ASSIGNMENT:
Where the string "высокая" occurs in the material below, report the whole line.

THE RECORDS:
++++

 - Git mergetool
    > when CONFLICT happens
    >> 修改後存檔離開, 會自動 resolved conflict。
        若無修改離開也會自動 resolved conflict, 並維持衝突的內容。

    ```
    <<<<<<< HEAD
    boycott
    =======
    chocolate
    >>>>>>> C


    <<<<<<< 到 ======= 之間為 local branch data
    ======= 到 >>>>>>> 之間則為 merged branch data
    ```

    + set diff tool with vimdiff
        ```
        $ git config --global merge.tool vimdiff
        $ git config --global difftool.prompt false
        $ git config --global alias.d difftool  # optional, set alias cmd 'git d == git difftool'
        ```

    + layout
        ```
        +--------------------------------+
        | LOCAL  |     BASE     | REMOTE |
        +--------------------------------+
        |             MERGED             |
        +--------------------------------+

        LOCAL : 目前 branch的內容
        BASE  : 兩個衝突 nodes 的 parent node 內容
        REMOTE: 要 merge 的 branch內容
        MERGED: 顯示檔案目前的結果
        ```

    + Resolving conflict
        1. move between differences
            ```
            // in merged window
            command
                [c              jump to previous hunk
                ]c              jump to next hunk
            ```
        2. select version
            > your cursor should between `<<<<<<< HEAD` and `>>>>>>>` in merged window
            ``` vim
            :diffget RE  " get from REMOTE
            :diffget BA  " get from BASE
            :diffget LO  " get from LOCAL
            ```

++++

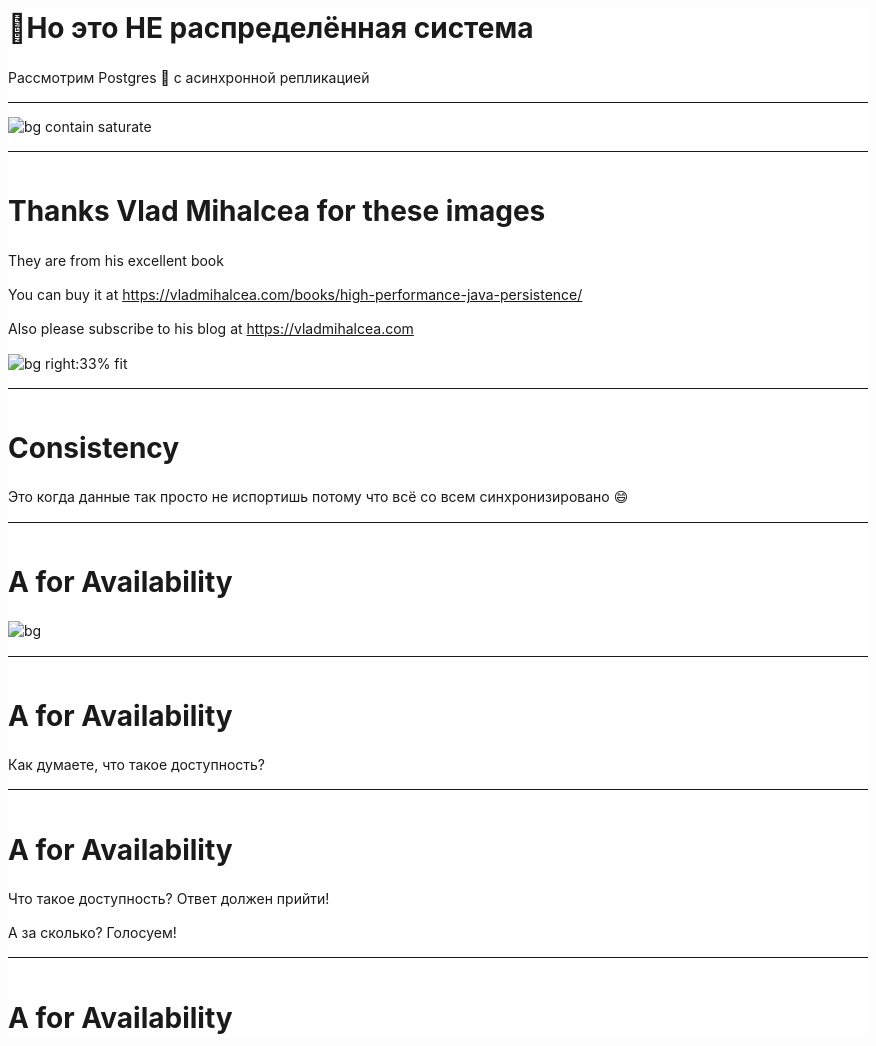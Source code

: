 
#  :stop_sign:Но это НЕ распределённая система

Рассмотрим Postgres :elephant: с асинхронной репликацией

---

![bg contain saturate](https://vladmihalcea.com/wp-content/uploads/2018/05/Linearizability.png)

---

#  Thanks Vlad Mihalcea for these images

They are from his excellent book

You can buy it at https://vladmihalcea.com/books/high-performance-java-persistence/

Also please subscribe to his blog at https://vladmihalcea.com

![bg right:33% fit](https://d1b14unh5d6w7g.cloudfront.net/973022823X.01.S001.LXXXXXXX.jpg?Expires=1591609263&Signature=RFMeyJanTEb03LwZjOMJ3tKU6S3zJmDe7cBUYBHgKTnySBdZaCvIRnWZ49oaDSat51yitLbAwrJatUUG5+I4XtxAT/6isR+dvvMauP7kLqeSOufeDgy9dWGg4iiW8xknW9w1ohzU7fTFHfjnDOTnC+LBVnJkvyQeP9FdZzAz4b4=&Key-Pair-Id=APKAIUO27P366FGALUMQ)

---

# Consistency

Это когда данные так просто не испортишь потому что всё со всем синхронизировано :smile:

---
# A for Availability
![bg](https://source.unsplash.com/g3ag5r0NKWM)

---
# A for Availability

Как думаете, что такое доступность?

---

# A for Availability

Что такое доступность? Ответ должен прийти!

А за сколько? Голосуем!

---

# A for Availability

++++

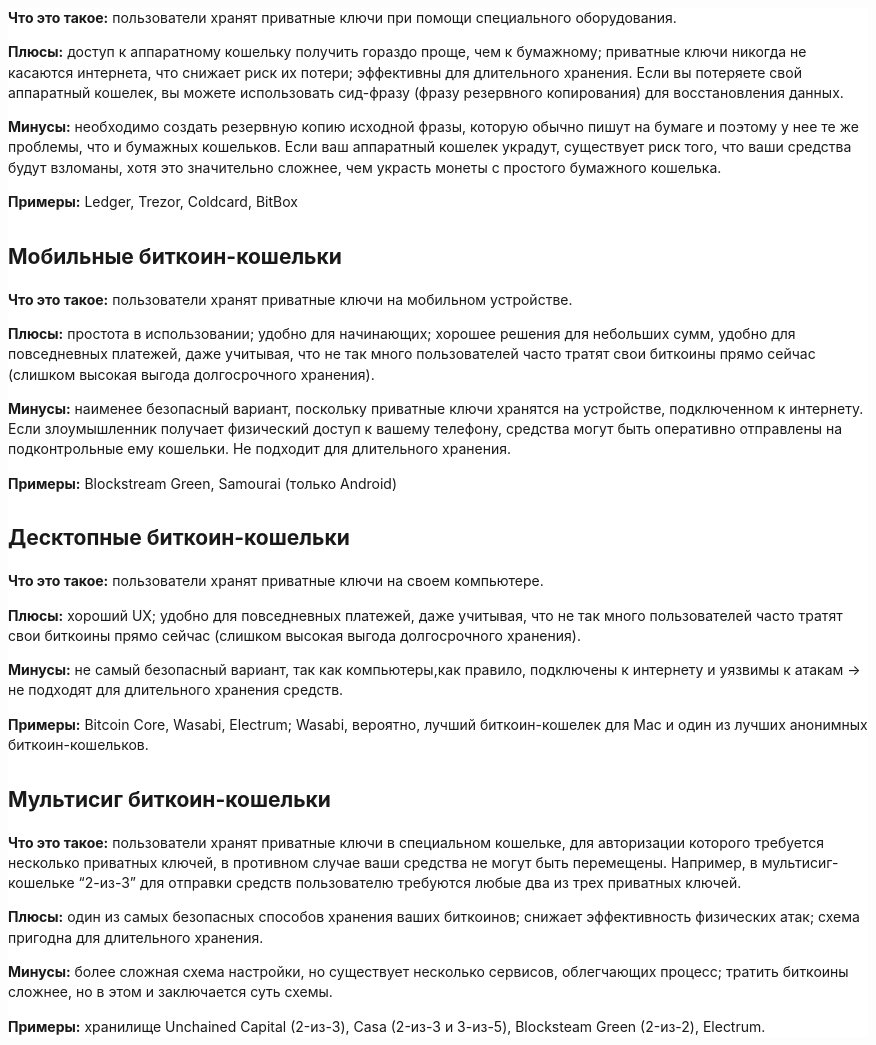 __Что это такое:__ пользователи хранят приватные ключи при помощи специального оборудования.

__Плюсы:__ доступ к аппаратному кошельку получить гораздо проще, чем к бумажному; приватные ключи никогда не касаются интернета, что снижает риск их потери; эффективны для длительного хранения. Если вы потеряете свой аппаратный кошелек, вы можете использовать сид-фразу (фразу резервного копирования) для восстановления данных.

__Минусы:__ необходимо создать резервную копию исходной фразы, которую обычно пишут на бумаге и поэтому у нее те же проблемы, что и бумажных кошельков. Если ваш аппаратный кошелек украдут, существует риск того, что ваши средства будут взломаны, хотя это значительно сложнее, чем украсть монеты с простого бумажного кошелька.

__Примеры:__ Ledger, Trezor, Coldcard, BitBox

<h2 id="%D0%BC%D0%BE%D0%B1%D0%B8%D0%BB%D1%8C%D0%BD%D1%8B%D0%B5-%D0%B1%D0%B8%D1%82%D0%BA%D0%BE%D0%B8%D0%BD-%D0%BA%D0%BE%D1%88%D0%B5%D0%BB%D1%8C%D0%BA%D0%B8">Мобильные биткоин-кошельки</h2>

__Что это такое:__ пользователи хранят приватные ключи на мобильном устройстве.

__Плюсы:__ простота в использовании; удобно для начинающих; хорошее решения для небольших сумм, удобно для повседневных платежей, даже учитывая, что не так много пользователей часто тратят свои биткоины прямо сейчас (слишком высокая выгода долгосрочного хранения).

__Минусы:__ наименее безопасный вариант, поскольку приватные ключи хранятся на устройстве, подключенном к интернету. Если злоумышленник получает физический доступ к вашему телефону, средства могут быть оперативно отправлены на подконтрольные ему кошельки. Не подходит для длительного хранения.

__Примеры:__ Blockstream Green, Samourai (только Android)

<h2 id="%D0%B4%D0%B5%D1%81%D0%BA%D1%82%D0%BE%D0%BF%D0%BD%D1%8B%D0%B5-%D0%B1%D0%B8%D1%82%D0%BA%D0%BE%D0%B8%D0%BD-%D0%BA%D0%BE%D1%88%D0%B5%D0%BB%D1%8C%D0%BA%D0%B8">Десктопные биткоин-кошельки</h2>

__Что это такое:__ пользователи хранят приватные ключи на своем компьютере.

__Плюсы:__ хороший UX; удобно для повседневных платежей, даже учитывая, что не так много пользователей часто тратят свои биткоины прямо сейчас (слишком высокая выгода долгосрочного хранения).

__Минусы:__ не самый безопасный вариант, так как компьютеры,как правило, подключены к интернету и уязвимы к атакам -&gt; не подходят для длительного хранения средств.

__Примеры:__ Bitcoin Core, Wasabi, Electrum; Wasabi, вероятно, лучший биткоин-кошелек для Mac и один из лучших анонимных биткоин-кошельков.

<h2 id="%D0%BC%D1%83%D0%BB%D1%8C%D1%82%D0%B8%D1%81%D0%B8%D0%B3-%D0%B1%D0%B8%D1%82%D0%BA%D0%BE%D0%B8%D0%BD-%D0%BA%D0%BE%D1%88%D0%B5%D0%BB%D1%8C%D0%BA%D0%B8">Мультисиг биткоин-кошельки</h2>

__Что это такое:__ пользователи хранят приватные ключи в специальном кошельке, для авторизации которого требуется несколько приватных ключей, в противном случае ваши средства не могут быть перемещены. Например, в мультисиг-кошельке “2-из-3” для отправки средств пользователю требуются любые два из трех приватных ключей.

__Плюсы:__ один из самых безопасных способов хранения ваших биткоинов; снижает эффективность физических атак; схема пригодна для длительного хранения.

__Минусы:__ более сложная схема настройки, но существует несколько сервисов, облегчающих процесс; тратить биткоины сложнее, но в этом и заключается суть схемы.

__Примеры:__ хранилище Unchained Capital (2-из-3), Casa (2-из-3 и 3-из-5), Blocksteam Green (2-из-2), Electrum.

++++

RESPONSE AREA:
__Плюсы:__ простота в использовании; удобно для начинающих; хорошее решения для небольших сумм, удобно для повседневных платежей, даже учитывая, что не так много пользователей часто тратят свои биткоины прямо сейчас (слишком высокая выгода долгосрочного хранения).
__Плюсы:__ хороший UX; удобно для повседневных платежей, даже учитывая, что не так много пользователей часто тратят свои биткоины прямо сейчас (слишком высокая выгода долгосрочного хранения).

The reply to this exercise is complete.